KINGSPORT, Tenn. (WJHL) — The defending state AAA boys basketball champion Dobyns-Bennett Indians will likely start their season in an unfamiliar home venue due to structural issues at the Buck Van Huss Dome.

Kingsport City Schools (KCS) Assistant Superintendent Andy True told News Channel 11 Friday the system expects to upgrade the former Sullivan North High School gym to prepare it for use by D-B’s basketball and wrestling teams this coming season.

The decision comes a month after KCS first closed the dome following a local firm’s initial discovery that the dome’s upper wooden rings had dried out and become less dense over time.

Dobyns-Bennett volleyball in the Buck Van Huss Dome, which is closed pending a structural study. (Photo: WJHL)

National consultant Dome Technologies’ final report, expected in “the coming days,” could green light an immediate return to safe use, but their initial findings don’t suggest that outcome.

“We’re not getting any indication that when we get this report back from them we’re going to get the all-clear to go back in there,” True said.

The 55-year-old wooden dome, one of few of its kind left nationwide that uses a wooden “Lamella” style construction, is home to D-B’s basketball, volleyball and wrestling teams and is also used for wellness classes.

That hasn’t been the case this school year. The volleyball team is playing its home games at John Sevier Middle School and wellness students are meeting outside and using the Kingsport Civic Auditorium.

Structural testing in advance of a campus-wide roofing project led to the initial discovery, closure of any activities and enlistment of Dome Technologies, True said.

“We have not received any initial indication that would lead us to believe we’re going to be able to immediately go back and utilize that space in the dome so the closure of the dome is continuing,” he said.

“Because of the timing of all of this and when we would need to have things in place for the basketball season, we have gone ahead and really moved forward to execute our contingency plan to renovate the former Sullivan North gymnasium.”

KCS purchased Sullivan North several years ago with plans to convert it to a middle school by this school year. It would replace John Sevier Middle School, which would then be converted into an elementary. An initial strategic plan called for Sullivan North’s renovation to be completed in 2021 and middle school students to occupy it during the school year that began last month.

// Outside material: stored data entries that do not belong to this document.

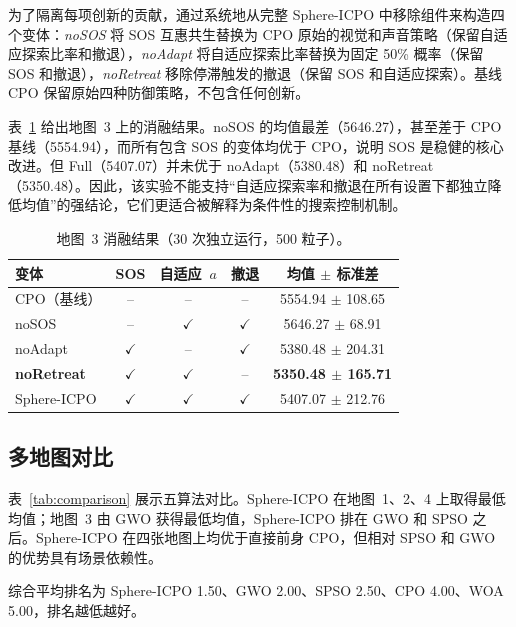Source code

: \documentclass[11pt,a4paper]{ctexart}
\begin{document}
为了隔离每项创新的贡献，通过系统地从完整 Sphere-ICPO 中移除组件来构造四个变体：\textit{noSOS} 将 SOS 互惠共生替换为 CPO 原始的视觉和声音策略（保留自适应探索比率和撤退），\textit{noAdapt} 将自适应探索比率替换为固定 50\% 概率（保留 SOS 和撤退），\textit{noRetreat} 移除停滞触发的撤退（保留 SOS 和自适应探索）。基线 CPO 保留原始四种防御策略，不包含任何创新。

表~\ref{tab:ablation} 给出地图~3 上的消融结果。noSOS 的均值最差（5646.27），甚至差于 CPO 基线（5554.94），而所有包含 SOS 的变体均优于 CPO，说明 SOS 是稳健的核心改进。但 Full（5407.07）并未优于 noAdapt（5380.48）和 noRetreat（5350.48）。因此，该实验不能支持“自适应探索率和撤退在所有设置下都独立降低均值”的强结论，它们更适合被解释为条件性的搜索控制机制。

\begin{table}[h]
\centering
\caption{地图~3 消融结果（30 次独立运行，500 粒子）。}
\label{tab:ablation}
\begin{tabular}{lcccc}
\hline
\textbf{变体} & \textbf{SOS} & \textbf{自适应~$a$} & \textbf{撤退} & \textbf{均值 $\pm$ 标准差} \\
\hline
CPO（基线） & -- & -- & -- & 5554.94 $\pm$ 108.65 \\
noSOS & -- & $\checkmark$ & $\checkmark$ & 5646.27 $\pm$ 68.91 \\
noAdapt & $\checkmark$ & -- & $\checkmark$ & 5380.48 $\pm$ 204.31 \\
\textbf{noRetreat} & $\checkmark$ & $\checkmark$ & -- & \textbf{5350.48 $\pm$ 165.71} \\
Sphere-ICPO & $\checkmark$ & $\checkmark$ & $\checkmark$ & 5407.07 $\pm$ 212.76 \\
\hline
\end{tabular}
\end{table}

\subsection{多地图对比}

表~\ref{tab:comparison} 展示五算法对比。Sphere-ICPO 在地图~1、2、4 上取得最低均值；地图~3 由 GWO 获得最低均值，Sphere-ICPO 排在 GWO 和 SPSO 之后。Sphere-ICPO 在四张地图上均优于直接前身 CPO，但相对 SPSO 和 GWO 的优势具有场景依赖性。

综合平均排名为 Sphere-ICPO 1.50、GWO 2.00、SPSO 2.50、CPO 4.00、WOA 5.00，排名越低越好。
\end{document}

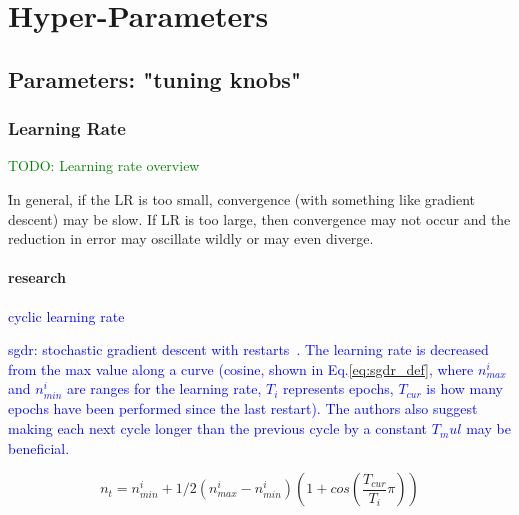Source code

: \section{Hyper-Parameters}

\subsection{Parameters: "tuning knobs"}

\subsubsection{Learning Rate}

\textcolor{green}{TODO: Learning rate overview}




\r{In general, if the LR is too small, convergence (with something like gradient descent) may be slow.  If LR is too large, then convergence may not occur and the reduction in error may oscillate wildly or may even diverge.}

\paragraph{research}


\textcolor{blue}{cyclic learning rate~\cite{smith2017cyclical}}

\textcolor{blue}{sgdr: stochastic gradient descent with restarts~\cite{loshchilov2016sgdr}. The learning rate is decreased from the max value along a curve (cosine, shown in Eq.\ref{eq:sgdr_def}, where $n_{max}^i$ and $n_{min}^i$ are ranges for the learning rate, $T_i$ represents epochs, $T_{cur}$ is how many epochs have been performed since the last restart). The authors also suggest making each next cycle longer than the previous cycle by a constant $T_mul$ may be beneficial.}

\begin{equation}
{n_t = n_{min}^i + 1/2(n_{max}^i - n_{min}^i)(1 + cos(\frac{T_{cur}}{T_i}\pi))}
\label{eq:sgdr_def}
\end{equation}

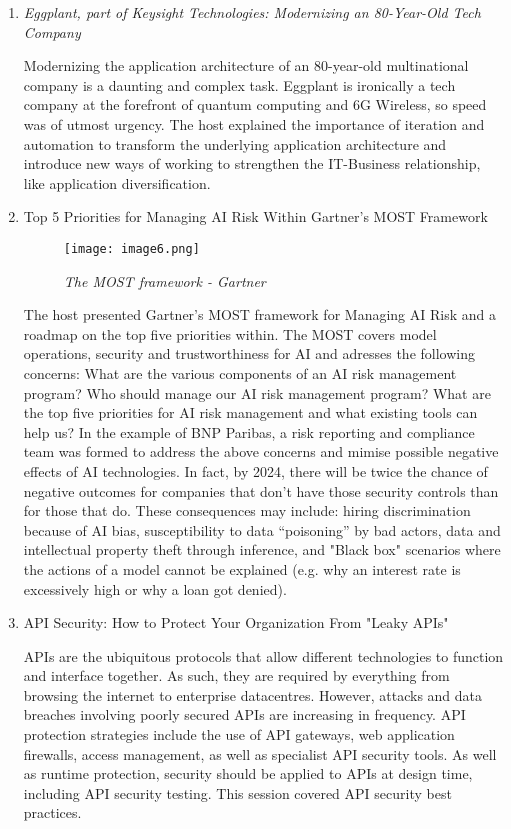 \begin{enumerate}
    \item \color{dgreen} \textit{Eggplant, part of Keysight Technologies: Modernizing an 80-Year-Old Tech Company}
    
    \color{black} Modernizing the application architecture of an 80-year-old multinational company is a daunting and complex task. Eggplant is ironically a tech company at the forefront of quantum computing and 6G Wireless, so speed was of utmost urgency. The host explained the importance of iteration and automation to transform the underlying application architecture and introduce new ways of working to strengthen the IT-Business relationship, like application diversification.

    \item \color{dgreen} Top 5 Priorities for Managing AI Risk Within Gartner’s MOST Framework
    
    \begin{figure}[H]
        \centering
            \texttt{[image: image6.png]}
            \caption*{\textit{The MOST framework - Gartner}}
    \end{figure}

    \color{black} The host presented Gartner's MOST framework for Managing AI Risk and a roadmap on the top five priorities within. The MOST covers model operations, security and trustworthiness for AI and adresses the following concerns: What are the various components of an AI risk management program? Who should manage our AI risk management program? What are the top five priorities for AI risk management and what existing tools can help us? In the example of BNP Paribas, a risk reporting and compliance team was formed to address the above concerns and mimise possible negative effects of AI technologies. In fact, by 2024, there will be twice the chance of negative outcomes for companies that don't have those security controls than for those that do. These consequences may include: hiring discrimination because of AI bias, susceptibility to data “poisoning” by bad actors, data and intellectual property theft through inference, and "Black box" scenarios where the actions of a model cannot be explained (e.g. why an interest rate is excessively high or why a loan got denied).

    \item \color{dgreen} API Security: How to Protect Your Organization From "Leaky APIs"

    \color{black} APIs are the ubiquitous protocols that allow different technologies to function and interface together. As such, they are required by everything from browsing the internet to enterprise datacentres. However, attacks and data breaches involving poorly secured APIs are increasing in frequency. API protection strategies include the use of API gateways, web application firewalls, access management, as well as specialist API security tools. As well as runtime protection, security should be applied to APIs at design time, including API security testing. This session covered API security best practices.
\end{enumerate}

None of that has transpired yet, and the KCS board last spring rejected a $23.6 million bid to renovate Sullivan North, and the building is empty except for its CTE wing, which the Tennessee Center for Applied Technology is using for classes. True said the conversion to a middle school is “currently on hold” as KCS awaits completion of a facilities study.

North’s gym lacks air conditioning, needs its floor refinished and ceiling tiles and lights replaced, and the outer concourse and concession stand need refurbishing. True said bids will be opened Sept. 14 for a job that will need to get done pretty quickly as last year’s home schedule began in mid-December. The KCS board has set a called meeting for Sept. 16 to consider approval of a bid.

Renovating the gym will provide more than just a temporary home for the Indians’ winter sports teams, True said. Already, KCS is keeping the school’s athletic fields mowed and those are in use by the community.